This A16Z podcast episode features Alexander Wang, founder and CEO of Scale AI, discussing the evolution of AI, the importance of data, and his leadership philosophy. Wang and A16Z General Partner David George delve into the three pillars of AI progress: compute, algorithms, and data. Wang positions Scale AI as a key player in fueling AI advancements through data production.
Wang characterizes the current state of language models as closing in on the end of "phase two," which is the scaling phase after the early pure research. He believes that the industry is entering a phase where research directions will diverge significantly, with breakthroughs occurring at various times across different labs. One crucial element highlighted is the shift from raw execution to innovation-powered cycles, particularly in addressing the limitations of existing data.

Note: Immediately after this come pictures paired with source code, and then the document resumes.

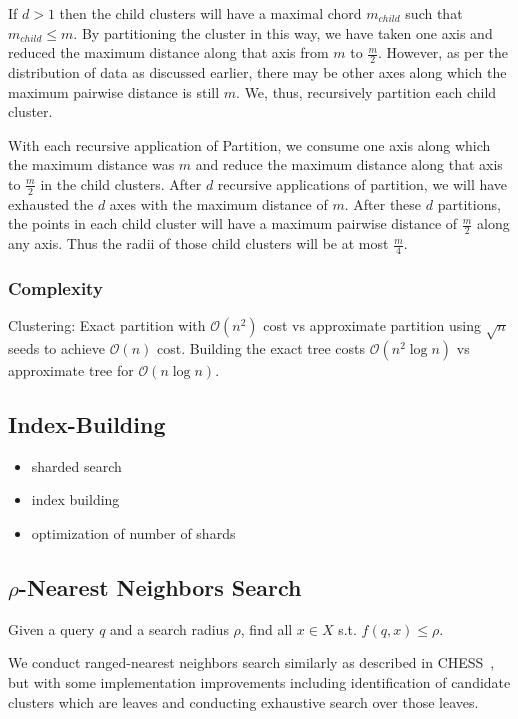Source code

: If $d > 1$ then the child clusters will have a maximal chord $m_{child}$ such that $m_{child} \leq m$.
By partitioning the cluster in this way, we have taken one axis and reduced the maximum distance along that axis from $m$ to $\frac{m}{2}$.
However, as per the distribution of data as discussed earlier, there may be other axes along which the maximum pairwise distance is still $m$.
We, thus, recursively partition each child cluster.

With each recursive application of Partition, we consume one axis along which the maximum distance was $m$ and reduce the maximum distance along that axis to $\frac{m}{2}$ in the child clusters.
After $d$ recursive applications of partition, we will have exhausted the $d$ axes with the maximum distance of $m$.
After these $d$ partitions, the points in each child cluster will have a maximum pairwise distance of $\frac{m}{2}$ along any axis.
Thus the radii of those child clusters will be at most $\frac{m}{4}$.

\subsubsection {Complexity}
\label{subsubsec:methods:clustering:complexity}

Clustering: Exact partition with $\mathcal{O}(n^2)$ cost vs approximate partition using $\sqrt{n}$ seeds to achieve $\mathcal{O}(n)$ cost.
Building the exact tree costs $\mathcal{O}(n^2 \log n)$ vs approximate tree for $\mathcal{O}(n \log n)$.


\subsection {Index-Building}
\begin{itemize}
    \item sharded search 
    \item index building 
    \item optimization of number of shards 
\end{itemize}

\subsection{\texorpdfstring{$\rho$}{p}-Nearest Neighbors Search}
\label{subsec:methods:rnn-search}

Given a query $q$ and a search radius $\rho$, find all $x \in X$ s.t. $f(q, x) \leq \rho$.

We conduct ranged-nearest neighbors search similarly as described in CHESS~\cite{ishaq2019clustered}, but 
with some implementation improvements including identification of candidate clusters which are leaves and 
conducting exhaustive search over those leaves.


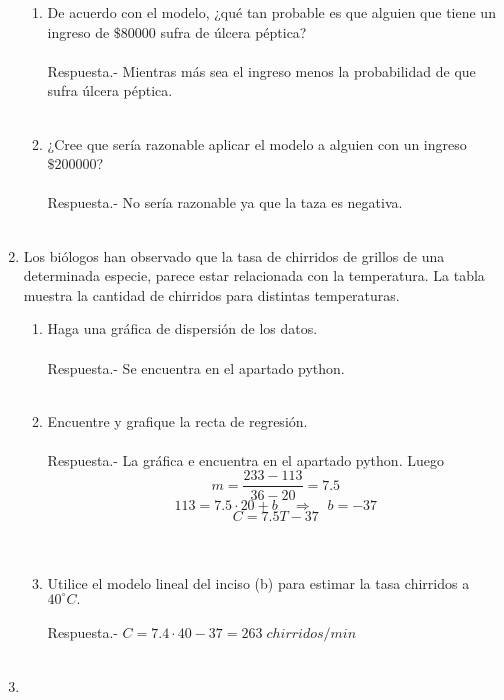 \begin{enumerate}
\begin{enumerate}[\bfseries (a)]
	\item De acuerdo con el modelo, ¿qué tan probable es que alguien que tiene un ingreso de $ \$ 80000$ sufra de úlcera péptica?\\\\
	    Respuesta.-\; Mientras más sea el ingreso menos la probabilidad de que sufra úlcera péptica.\\\\

	\item ¿Cree que sería razonable aplicar el modelo a alguien con un ingreso $\$ 200000$?\\\\
	    Respuesta.-\; No sería razonable ya que la taza es negativa.\\\\

    \end{enumerate}

    \item Los biólogos han observado que la tasa de chirridos de grillos de una determinada especie, parece estar relacionada con la temperatura. La tabla muestra la cantidad de chirridos para distintas temperaturas. \\
    \begin{enumerate}[\bfseries (a)]
	
	\item Haga una gráfica de dispersión de los datos.\\\\
	    Respuesta.- Se encuentra en el apartado python.\\\\
	
	\item Encuentre y grafique la recta de regresión.\\\\
	    Respuesta.- La gráfica e encuentra en el apartado python. Luego $$m=\dfrac{233-113}{36-20} = 7.5$$ $$113 = 7.5\cdot 20 + b \quad \Rightarrow \quad b = - 37$$ $$C = 7.5 T - 37$$\\\\
	
	\item Utilice el modelo lineal del inciso (b) para estimar la tasa chirridos a $40 ^\circ C.$\\\\
	    Respuesta.-\; $C = 7.4\cdot 40 - 37 = 263 \; chirridos/min$\\\\

    \end{enumerate}

    \item 



\end{enumerate}
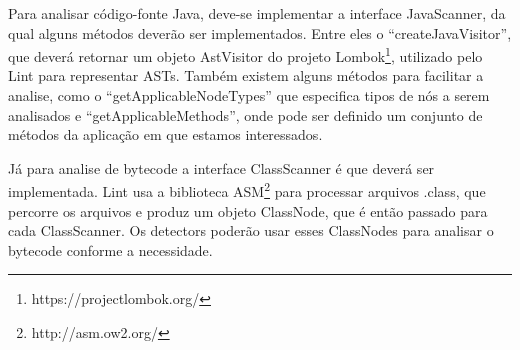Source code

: Para analisar código-fonte Java, deve-se implementar a interface JavaScanner, da 
qual alguns métodos deverão ser implementados. Entre eles o “createJavaVisitor”, 
que deverá retornar um objeto AstVisitor do projeto Lombok\footnote{https://projectlombok.org/}, 
utilizado pelo Lint para representar ASTs. Também existem alguns métodos para facilitar 
a analise, como o “getApplicableNodeTypes” que especifica tipos de nós a serem analisados 
e “getApplicableMethods”, onde pode ser definido um conjunto de métodos da aplicação
em que estamos interessados.

Já para analise de bytecode a interface ClassScanner é que deverá ser implementada. 
Lint usa a biblioteca ASM\footnote{http://asm.ow2.org/} para processar arquivos .class, que percorre os arquivos 
e produz um objeto ClassNode, que é então passado para cada ClassScanner. Os detectors 
poderão usar esses ClassNodes para analisar o bytecode conforme a necessidade.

The conversation stresses the importance of data production as the next frontier. With easily accessible data like Common Crawl exhausted, labs are hitting a "data wall." Wang proposes a focus on data abundance, moving towards "frontier data" to enable more complex capabilities in AI. He points to the current inadequacy of AI agents, noting the lack of high-quality agent data for training models to perform tool composition tasks like humans naturally do. The solution lies in capturing more of what humans do, investing in synthetic and hybrid data, and creating data foundries to generate massive amounts of high-quality data.
Wang discusses the advantage that big tech companies have with their internal data, but also addresses potential regulatory issues in utilizing this data, especially in Europe. He highlights the financial advantages of big tech companies, allowing them to heavily invest in AI efforts with the potential for significant returns.
The discussion shifts to the market structure of the model layer. The cost of model inference has dramatically decreased, suggesting that intelligence may be becoming a commodity. Wang doubts that renting models will be a lucrative long-term business. He notes the value of businesses that provide the underlying hardware (NVIDIA) or the necessary cloud infrastructure. He notes higher quality businesses exist above the model layer with application, and a good example of this is ChatGPT.
Turning to enterprise adoption of AI, Wang observes excitement and experimentation but notes that fewer proof-of-concepts are making it to production than expected. Instead of a complete transformation, AI has so far mostly delivered efficiency gains and improvements to support functions, so in marginal areas. Wang encourages enterprises to focus on AI implementations that meaningfully boost stock prices through cost savings, efficiency gains, and better customer experiences.
He highlights the potential value of enterprise data, which is used by AI to transform current business operations. Data is valuable, and it’s hyper valuable, however there are challenges around how companies organize and leverage that data.
The conversation pivots to Wang's leadership philosophy and lessons learned from the hiring boom of 2020 and 2021. He acknowledges the mistake of assuming that more people equate to better results. He discovered that a high-performing team is delicate and difficult to scale dramatically without sacrificing quality and culture. He suggests that startups should prioritize keeping high-performing teams intact. He also advises that when hiring executives, it's important to integrate them into the existing culture and operations before making sweeping changes.
Wang discusses Scale AI's implementation of "MEI" (merit, excellence, and intelligence), emphasizing that they will hire the best candidate for each position regardless of demographics.
Finally, Wang offers his definition of Artificial General Intelligence (AGI) as when AI can accomplish 80% or more of jobs that people do purely on computers. He expects that to be a minimum of four years away.